Vielen Dank im Voraus und Gruss


----------



## matdacat (20. November 2006)

wSam hat gesagt.:


> Nur habe ich keine Ahnung wie ich bei jedem Client alle Clients welche mit dem Server verbunden sind anzeigen könnte? Ich bräuchte da einen konkreten Tipp.


Der Server verwaltet eine Liste der eingeloggten Clients und übermittelt diese nach dem Einloggen eines neues Clients. Hast Du schon daran gedacht, RMI zu verwenden? Damit wärs dann ziemlich einfach, ganze Objekte zu versenden.


----------



## wSam (20. November 2006)

Hmm ja wäre eine Möglichkeit.
Aber ist dies grundsätzlich so möglich wie ich das möchte?


----------



## matdacat (20. November 2006)

wSam hat gesagt.:


> Aber ist dies grundsätzlich so möglich wie ich das möchte?


Definitiv! ;-) 

Aber wie gesagt: verwende RMI, das nimmt dir viel Arbeit ab und sollte für deine Zwecke (Schachspiel?) auch performancetechnnisch mehr als ausreichen.

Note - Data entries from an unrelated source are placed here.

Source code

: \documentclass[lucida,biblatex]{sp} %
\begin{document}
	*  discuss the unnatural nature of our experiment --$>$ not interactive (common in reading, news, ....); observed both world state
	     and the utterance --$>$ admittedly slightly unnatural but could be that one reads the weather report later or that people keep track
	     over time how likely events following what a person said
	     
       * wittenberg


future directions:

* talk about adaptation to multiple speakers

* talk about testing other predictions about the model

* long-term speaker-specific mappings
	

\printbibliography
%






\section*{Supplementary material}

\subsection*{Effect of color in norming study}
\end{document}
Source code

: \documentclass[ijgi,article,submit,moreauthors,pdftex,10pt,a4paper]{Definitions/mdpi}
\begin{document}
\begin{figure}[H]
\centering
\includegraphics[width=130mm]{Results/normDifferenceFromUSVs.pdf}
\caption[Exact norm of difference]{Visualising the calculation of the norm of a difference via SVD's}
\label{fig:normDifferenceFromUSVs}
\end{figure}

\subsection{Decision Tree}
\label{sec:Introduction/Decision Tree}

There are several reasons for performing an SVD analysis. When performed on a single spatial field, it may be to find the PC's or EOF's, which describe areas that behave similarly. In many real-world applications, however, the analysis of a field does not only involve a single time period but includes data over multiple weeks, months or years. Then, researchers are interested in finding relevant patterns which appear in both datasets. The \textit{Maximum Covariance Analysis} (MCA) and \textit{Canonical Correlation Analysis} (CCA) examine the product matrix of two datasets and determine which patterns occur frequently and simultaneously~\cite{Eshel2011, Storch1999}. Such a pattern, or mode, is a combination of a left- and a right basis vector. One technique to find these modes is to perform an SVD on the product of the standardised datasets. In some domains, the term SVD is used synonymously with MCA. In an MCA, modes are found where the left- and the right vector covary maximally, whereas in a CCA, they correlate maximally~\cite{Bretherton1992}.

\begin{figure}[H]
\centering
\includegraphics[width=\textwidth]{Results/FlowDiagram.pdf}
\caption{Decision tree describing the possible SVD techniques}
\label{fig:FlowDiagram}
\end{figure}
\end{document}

Tom hat ja bereits einiges Hilfreiches zu RMI gepostet, z.B. hier.


----------



## wSam (20. November 2006)

@matdacat

Ok werde mir RMI mal anschauen. 
Ja es soll tatsächlich ein Schachspiel geben (also das Spiel habe ich schon (fast), nur die Netzwerkfunktionalität noch nicht). Woher weisst du den dass wieder?


----------



## matdacat (21. November 2006)

Och, reine Intuition ;-)
Viel Erfolg!


----------



## wSam (21. November 2006)

@matdacat

 Danke.


----------